Sergio Leone (Italian: [ˈsɛrdʒo leˈoːne]; 3 January 1929 – 30 April 1989) was an Italian film director, producer and screenwriter, credited as the inventor of the "Spaghetti Western" genre.
America is so varied and exciting that after six months, you go back and find it completely changed.
I've always had the sensation that people in America are always avant-garde. Very attentive to all the new innovations. But it's very specialized.
Producing films was a distraction for me for which I payed dearly.
We're talking a very cultivated people, but I found as cultivated as they were, they were uninformed about the personages who weren't American. They knew everything about America, but much less about other countries.
Virginia Woolf was one example. She was called the "Lover of 100 Gangsters. "
It's difficult to find new solicitations, new expressions. But this is talking about filmmaking. Cinema.
I always fish out antique ideas, very old ideas.
I never worry about what they think about me. Because I feel so far away from what my Italian colleagues have done that I almost automatically become an isolated director.
America interests me above all because it is so filled with contradictions, interesting contradictions, which change constantly. Even if you've decided that you don't want to deal with that subject again, before you know it, the desire comes back to do it yet again.
Probably the greatest writer of westerns himself was Homer. His character were never all good or all bad. They're half and half, these characters, as all human beings are.
There's my pessimism. Because I didn't know yet that type of film is always going to become more extinct, that there won't be anymore. Because there will always be more films that win five Oscars like Terms of Endearment.
I have to be honest about one thing. When I want to America, no on asked me how I was. Everyone always asked me, "How much do you make?"
It is hard to do a film that wants to say something because, unfortunately, most everything has been said.
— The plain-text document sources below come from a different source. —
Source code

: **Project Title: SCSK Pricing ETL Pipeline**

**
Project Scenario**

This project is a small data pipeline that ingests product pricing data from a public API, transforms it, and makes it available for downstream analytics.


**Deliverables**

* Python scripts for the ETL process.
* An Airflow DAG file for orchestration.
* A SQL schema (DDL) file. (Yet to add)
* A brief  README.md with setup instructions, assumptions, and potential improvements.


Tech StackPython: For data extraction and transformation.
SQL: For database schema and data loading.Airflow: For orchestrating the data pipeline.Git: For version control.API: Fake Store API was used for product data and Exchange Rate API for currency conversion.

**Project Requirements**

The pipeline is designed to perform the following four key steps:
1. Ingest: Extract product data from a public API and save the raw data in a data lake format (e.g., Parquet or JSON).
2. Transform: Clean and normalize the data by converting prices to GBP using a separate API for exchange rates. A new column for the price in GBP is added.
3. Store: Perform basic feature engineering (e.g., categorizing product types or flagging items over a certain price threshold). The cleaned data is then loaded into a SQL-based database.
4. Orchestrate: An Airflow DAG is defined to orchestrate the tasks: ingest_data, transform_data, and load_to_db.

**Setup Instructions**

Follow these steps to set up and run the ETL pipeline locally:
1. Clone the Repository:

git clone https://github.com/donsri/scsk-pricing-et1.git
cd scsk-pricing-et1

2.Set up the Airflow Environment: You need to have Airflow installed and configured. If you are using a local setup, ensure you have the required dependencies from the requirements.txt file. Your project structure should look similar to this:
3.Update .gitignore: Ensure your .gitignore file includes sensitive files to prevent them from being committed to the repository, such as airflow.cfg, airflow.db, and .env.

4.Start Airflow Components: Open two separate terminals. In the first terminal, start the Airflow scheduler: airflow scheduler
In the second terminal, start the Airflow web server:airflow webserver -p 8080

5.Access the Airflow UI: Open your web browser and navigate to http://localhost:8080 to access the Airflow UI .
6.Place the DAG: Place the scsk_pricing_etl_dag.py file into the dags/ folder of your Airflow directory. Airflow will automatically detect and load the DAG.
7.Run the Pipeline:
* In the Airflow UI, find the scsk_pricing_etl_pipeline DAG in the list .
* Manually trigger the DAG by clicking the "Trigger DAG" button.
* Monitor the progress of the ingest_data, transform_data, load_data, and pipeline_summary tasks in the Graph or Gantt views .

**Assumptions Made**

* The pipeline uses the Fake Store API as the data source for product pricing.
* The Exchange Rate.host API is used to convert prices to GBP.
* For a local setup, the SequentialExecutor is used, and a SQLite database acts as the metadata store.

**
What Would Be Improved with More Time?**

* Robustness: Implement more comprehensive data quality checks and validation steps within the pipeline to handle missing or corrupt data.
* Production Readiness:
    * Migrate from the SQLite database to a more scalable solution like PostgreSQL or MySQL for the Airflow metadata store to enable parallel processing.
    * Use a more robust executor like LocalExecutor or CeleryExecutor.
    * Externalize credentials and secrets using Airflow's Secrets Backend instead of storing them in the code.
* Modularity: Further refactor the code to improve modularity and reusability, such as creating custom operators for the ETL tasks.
As Claude LeLouche said, his favorite American director is Sergio Leone. Not because I would be American, but because I was dealing with subject matter that an American could have just as easily dealt with.
Where life had no value, death, sometimes, had its price. That is why the bounty killers appeared.
You see in Once Upon a Time in the West the whole film moves around her [Claudia Cardinale]. If you take her out, there's no more film. She's the central motor of the entire happening.
[The director] has to, I feel, be one step back, not only from cinema, but also from politics and all these issues in order to tell and depict the situation that spreads to people.
I don't enter into particulars with [Ennio Morricone]. I give him the feeling and the suggestions of the characters.
My mother was an actress. My father was an actor and a director. I am the son of filmmakers.
All the people I've met, many outside of cinema, knew everything perfectly about one thing or one subject or one area.